Sem dúvida o filme tem mais acertos do que erros. A aposta em intercalar o tradicional “suspense de tribunais” com uma narração do que é debatido entre os interessados nos processos, promove as quebras salutares na produção. A preocupação em reproduzir o jeito de falar do protagonista e de seus amigos, assim como em mostrar o contraponto entre os diferentes “jeitos de ser” das tribos de Harvard e das outras universidades também dá o “caldo” necessário para a história. Mas nem tudo são flores.
Na sua preocupação em ser, ao mesmo tempo, “fiel” à realidade vivida pelos “personagens reais” e fazer-se interessante para um público maior do que o de “iniciados” naquele entorno de alta tecnologia, A Rede Social acaba simplificando alguns aspectos da realidade. Torna muito evidente a fronteira de Zuckerberg como a de um sujeito isolado, quase um “loser” entre os bem-sucedidos da universidade. Segue uma trilha bastante perseguida, neste sentido, por outros filmes ambientados no mesmo universo.
Não que Zuckerberg não fosse um nerd. Mas não acredito que ele fosse tão “isolado” quanto este filme e, aparentemente, o livro de Mezrich, sugerem. Com esta idéia, reforça-se o estigma de que os gênios da informática são sujeitos com dificuldade de se relacionar. E mesmo que isso aconteça, não deve ser visto como regra. Acho que é uma simplificação muito grande – e que já ocorreu antes com outros gênios de outras áreas do conhecimento. É fato que pessoas inteligentes demais não conseguem encontrar muito “eco” entre os demais mortais. Mas daí a mostrar-lhes como sujeitos isolados… acho uma simplificação um tanto burra.

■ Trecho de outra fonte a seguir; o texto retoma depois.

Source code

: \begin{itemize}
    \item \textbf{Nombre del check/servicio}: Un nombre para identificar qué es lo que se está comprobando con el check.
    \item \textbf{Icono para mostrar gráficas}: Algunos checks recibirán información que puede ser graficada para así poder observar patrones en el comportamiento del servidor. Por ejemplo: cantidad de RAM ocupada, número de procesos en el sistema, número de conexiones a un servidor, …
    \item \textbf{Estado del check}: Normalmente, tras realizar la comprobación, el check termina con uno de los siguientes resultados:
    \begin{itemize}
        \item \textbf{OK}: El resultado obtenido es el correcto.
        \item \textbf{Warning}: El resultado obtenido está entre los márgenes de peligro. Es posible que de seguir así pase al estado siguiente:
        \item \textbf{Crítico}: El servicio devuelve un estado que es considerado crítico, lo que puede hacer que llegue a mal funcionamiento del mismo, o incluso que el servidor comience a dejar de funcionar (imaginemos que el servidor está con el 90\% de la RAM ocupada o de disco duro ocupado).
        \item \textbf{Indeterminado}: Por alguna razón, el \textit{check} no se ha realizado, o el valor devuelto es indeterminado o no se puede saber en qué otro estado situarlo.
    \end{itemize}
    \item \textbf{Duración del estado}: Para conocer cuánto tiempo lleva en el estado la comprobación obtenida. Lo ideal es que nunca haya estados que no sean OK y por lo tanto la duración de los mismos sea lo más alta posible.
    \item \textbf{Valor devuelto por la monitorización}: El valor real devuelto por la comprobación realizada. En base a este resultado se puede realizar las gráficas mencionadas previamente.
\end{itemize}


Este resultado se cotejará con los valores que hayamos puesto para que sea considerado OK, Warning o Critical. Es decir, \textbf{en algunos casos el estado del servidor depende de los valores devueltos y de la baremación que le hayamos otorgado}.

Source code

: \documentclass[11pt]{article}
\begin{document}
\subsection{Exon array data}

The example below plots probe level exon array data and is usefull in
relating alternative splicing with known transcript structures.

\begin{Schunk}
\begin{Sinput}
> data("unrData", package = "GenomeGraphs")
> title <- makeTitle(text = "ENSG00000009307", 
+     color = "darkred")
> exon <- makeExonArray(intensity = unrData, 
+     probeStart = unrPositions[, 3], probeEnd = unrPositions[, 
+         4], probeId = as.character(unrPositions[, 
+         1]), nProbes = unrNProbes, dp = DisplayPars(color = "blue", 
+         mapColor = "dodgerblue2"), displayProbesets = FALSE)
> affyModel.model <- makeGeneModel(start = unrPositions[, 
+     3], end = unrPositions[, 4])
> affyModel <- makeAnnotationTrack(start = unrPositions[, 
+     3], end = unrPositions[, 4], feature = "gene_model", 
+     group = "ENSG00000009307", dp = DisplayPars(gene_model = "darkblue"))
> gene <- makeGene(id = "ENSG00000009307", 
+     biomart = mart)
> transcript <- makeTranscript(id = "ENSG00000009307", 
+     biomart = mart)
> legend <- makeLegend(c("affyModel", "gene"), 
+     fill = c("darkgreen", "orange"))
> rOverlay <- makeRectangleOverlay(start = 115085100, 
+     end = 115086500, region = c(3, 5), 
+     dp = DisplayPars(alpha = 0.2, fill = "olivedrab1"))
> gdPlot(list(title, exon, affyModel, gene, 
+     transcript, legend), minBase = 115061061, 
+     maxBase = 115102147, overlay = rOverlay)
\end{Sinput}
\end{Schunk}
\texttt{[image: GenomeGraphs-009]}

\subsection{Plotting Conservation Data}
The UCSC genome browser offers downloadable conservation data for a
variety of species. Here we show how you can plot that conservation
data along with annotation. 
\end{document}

De qualquer forma, para mim, esta simplificação até era esperada. Mas algo me surpreendeu – e negativamente. Não gostei do final. Ele dá a entender que tudo que o criador de Facebook fez foi por causa de uma garota. Saída típica, e boba, eu diria. Por que tudo, sempre que possível, tem que se resumir a “um cara que não se conforma por ter perdido uma garota”? Não acho que esta seja a história de Zuckerberg. Posso até concordar que ele quis se tornar um sujeito excepcional. E que, obstinado e realmente com uma inteligência acima da média, batalhou para conseguir isso. E conseguiu. Mas resumir todo o seu trabalho e conquista a uma dor de cotovelo… menos, bem menos!
Ainda que A Rede Social sofra com as simplificações que eu comentei acima, algo positivo este filme tem: ele não toma partido. Tenta contar a história sob as diversas óticas conflitantes e o espectador, em geral, fica livre para tirar as suas próprias conclusões. Ainda assim, como 99% dos filmes de Hollywood, ele meio que “encaminha” o público em uma direção.
E há uma sequência emblemática neste sentido. A partir de uma hora e 20 minutos da produção, Fincher e Sorkin brincam com duas realidades que jogam com um mesmo conceito/objetivo: a superação/fama. Primeiro, vemos os olhos do Zuckerberg de Jesse Eisenberg brilharem com as promessas de sucesso de Sean Parker (o criador do Napster, interpretado por Justin Timberlake). Em seguida, assistimos a uma competição disputadíssima de canoagem. O paralelo é evidente: todos aqueles jovens buscam a superação, ultrapassar os próprios limites, apenas para… conseguir a fama. Ser popular, diferenciar-se dos demais, era o objetivo final. De uns e de outros. Esta reflexão do filme, que reflete de forma tão evidente a nossa era, torna-o especial. Apesar de suas simplificações aqui e acolá. “Fraquezas” menores frente a um trabalho diferenciado.